Will I be introducing confusion or miscommunication? Communication is the bedrock of great relationships and successful businesses yet many people and businesses take this for granted.
It is imperative that everybody in the organization knows and understands what and why you are changing well ahead of changes taking place, otherwise you run the risk of negatively impacting morale and execution. On one hand, people might feel increasingly frustrated that they did not know about a change beforehand or have the right information, processes, people or tools in place to do their job well and meet the new demands. On the other hand, confusion can lead to slower execution as people are spending time trying to get clarification or learning new processes, not to mention the impact this could also have in quality. To remedy this, consider having at least these three in place:
- Create a business culture where you foment a well-thought out strategy of communication, collaboration and engagement with employees.
- Ensure hand off points are well-thought out and communicated.
- Provide up-to-date, simple, clear and easily accessible documentation for each process and tool used by staff.

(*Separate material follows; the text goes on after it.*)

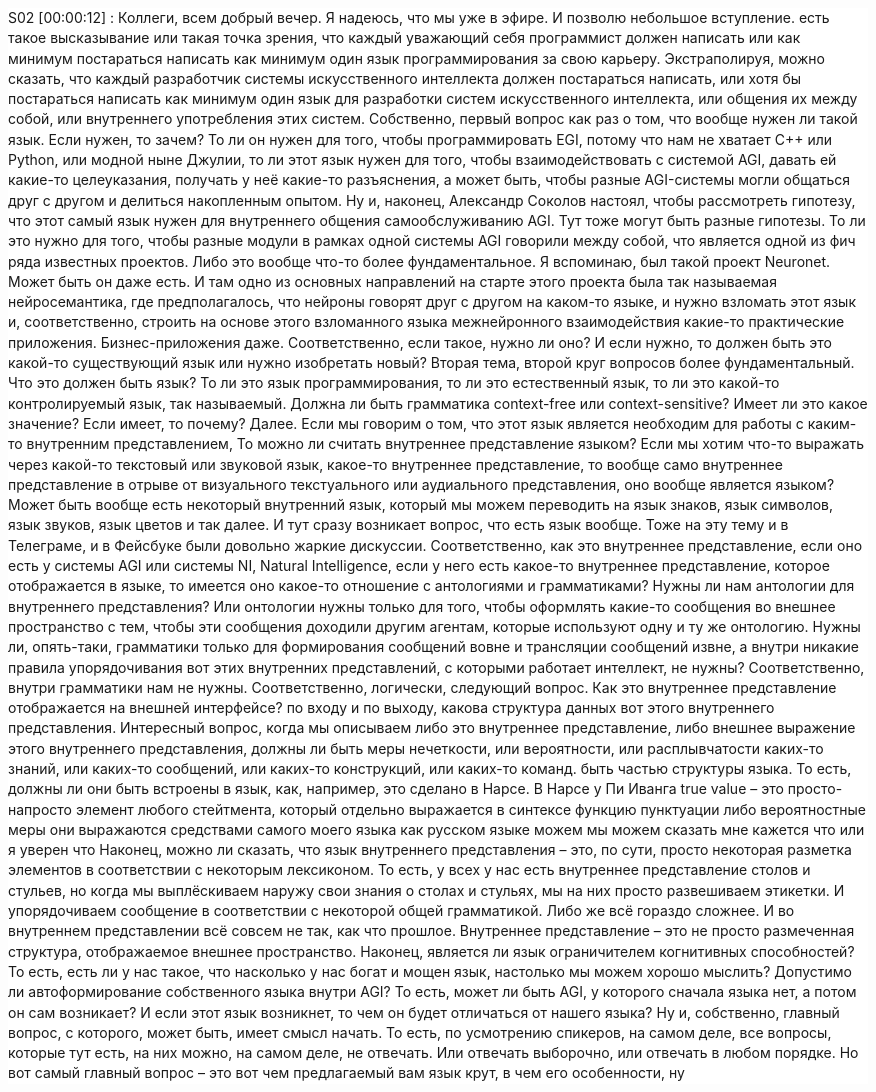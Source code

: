 S02 [00:00:12]  : Коллеги, всем добрый вечер. Я надеюсь, что мы уже в эфире. И позволю небольшое вступление. есть такое высказывание или такая точка зрения, что каждый уважающий себя программист должен написать или как минимум постараться написать как минимум один язык программирования за свою карьеру. Экстраполируя, можно сказать, что каждый разработчик системы искусственного интеллекта должен постараться написать, или хотя бы постараться написать как минимум один язык для разработки систем искусственного интеллекта, или общения их между собой, или внутреннего употребления этих систем. Собственно, первый вопрос как раз о том, что вообще нужен ли такой язык. Если нужен, то зачем? То ли он нужен для того, чтобы программировать EGI, потому что нам не хватает C++ или Python, или модной ныне Джулии, то ли этот язык нужен для того, чтобы взаимодействовать с системой AGI, давать ей какие-то целеуказания, получать у неё какие-то разъяснения, а может быть, чтобы разные AGI-системы могли общаться друг с другом и делиться накопленным опытом. Ну и, наконец, Александр Соколов настоял, чтобы рассмотреть гипотезу, что этот самый язык нужен для внутреннего общения самообслуживанию AGI. Тут тоже могут быть разные гипотезы. То ли это нужно для того, чтобы разные модули в рамках одной системы AGI говорили между собой, что является одной из фич ряда известных проектов. Либо это вообще что-то более фундаментальное. Я вспоминаю, был такой проект Neuronet. Может быть он даже есть. И там одно из основных направлений на старте этого проекта была так называемая нейросемантика, где предполагалось, что нейроны говорят друг с другом на каком-то языке, и нужно взломать этот язык и, соответственно, строить на основе этого взломанного языка межнейронного взаимодействия какие-то практические приложения. Бизнес-приложения даже. Соответственно, если такое, нужно ли оно? И если нужно, то должен быть это какой-то существующий язык или нужно изобретать новый? Вторая тема, второй круг вопросов более фундаментальный. Что это должен быть язык? То ли это язык программирования, то ли это естественный язык, то ли это какой-то контролируемый язык, так называемый. Должна ли быть грамматика context-free или context-sensitive? Имеет ли это какое значение? Если имеет, то почему? Далее. Если мы говорим о том, что этот язык является необходим для работы с каким-то внутренним представлением, То можно ли считать внутреннее представление языком? Если мы хотим что-то выражать через какой-то текстовый или звуковой язык, какое-то внутреннее представление, то вообще само внутреннее представление в отрыве от визуального текстуального или аудиального представления, оно вообще является языком? Может быть вообще есть некоторый внутренний язык, который мы можем переводить на язык знаков, язык символов, язык звуков, язык цветов и так далее. И тут сразу возникает вопрос, что есть язык вообще. Тоже на эту тему и в Телеграме, и в Фейсбуке были довольно жаркие дискуссии. Соответственно, как это внутреннее представление, если оно есть у системы AGI или системы NI, Natural Intelligence, если у него есть какое-то внутреннее представление, которое отображается в языке, то имеется оно какое-то отношение с антологиями и грамматиками? Нужны ли нам антологии для внутреннего представления? Или онтологии нужны только для того, чтобы оформлять какие-то сообщения во внешнее пространство с тем, чтобы эти сообщения доходили другим агентам, которые используют одну и ту же онтологию. Нужны ли, опять-таки, грамматики только для формирования сообщений вовне и трансляции сообщений извне, а внутри никакие правила упорядочивания вот этих внутренних представлений, с которыми работает интеллект, не нужны? Соответственно, внутри грамматики нам не нужны. Соответственно, логически, следующий вопрос. Как это внутреннее представление отображается на внешней интерфейсе? по входу и по выходу, какова структура данных вот этого внутреннего представления. Интересный вопрос, когда мы описываем либо это внутреннее представление, либо внешнее выражение этого внутреннего представления, должны ли быть меры нечеткости, или вероятности, или расплывчатости каких-то знаний, или каких-то сообщений, или каких-то конструкций, или каких-то команд. быть частью структуры языка. То есть, должны ли они быть встроены в язык, как, например, это сделано в Нарсе. В Нарсе у Пи Иванга true value – это просто-напросто элемент любого стейтмента, который отдельно выражается в синтексе функцию пунктуации либо вероятностные меры они выражаются средствами самого моего языка как русском языке можем мы можем сказать мне кажется что или я уверен что Наконец, можно ли сказать, что язык внутреннего представления – это, по сути, просто некоторая разметка элементов в соответствии с некоторым лексиконом. То есть, у всех у нас есть внутреннее представление столов и стульев, но когда мы выплёскиваем наружу свои знания о столах и стульях, мы на них просто развешиваем этикетки. И упорядочиваем сообщение в соответствии с некоторой общей грамматикой. Либо же всё гораздо сложнее. И во внутреннем представлении всё совсем не так, как что прошлое. Внутреннее представление – это не просто размеченная структура, отображаемое внешнее пространство. Наконец, является ли язык ограничителем когнитивных способностей? То есть, есть ли у нас такое, что насколько у нас богат и мощен язык, настолько мы можем хорошо мыслить? Допустимо ли автоформирование собственного языка внутри AGI? То есть, может ли быть AGI, у которого сначала языка нет, а потом он сам возникает? И если этот язык возникнет, то чем он будет отличаться от нашего языка? Ну и, собственно, главный вопрос, с которого, может быть, имеет смысл начать. То есть, по усмотрению спикеров, на самом деле, все вопросы, которые тут есть, на них можно, на самом деле, не отвечать. Или отвечать выборочно, или отвечать в любом порядке. Но вот самый главный вопрос – это вот чем предлагаемый вам язык крут, в чем его особенности, ну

Can I easily measure the success of my business? Knowledge is power and what powers that knowledge is data. Do not underestimate the importance of having a facts-based mindset and approach. While ‘data’ and ‘measurement’ are not the most sexy sounding words in the English vocabulary, they are profoundly transformational in their ability to surface insights that will make or break a business.
You can come up and action all the wonderful ideas you want but if you cannot measure their success you will not know how effective these ideas are nor whether it’s worth applying them on an ongoing basis. As you setup your business and scale up, you should be defining not only what metrics you will need to measure but how and how often you will do this and, whenever possible, design and enable your tools and systems to capture and extract these metrics in an easily digestible manner. Any time you are about to introduce new processes, tools, products, services or training and talent development-type programs, do not forget to ask yourself this question: how will I know if this will work or fail? This question should spark ideas on how to best measure, track, and analyze the effectiveness of any initiative before you officially introduce them.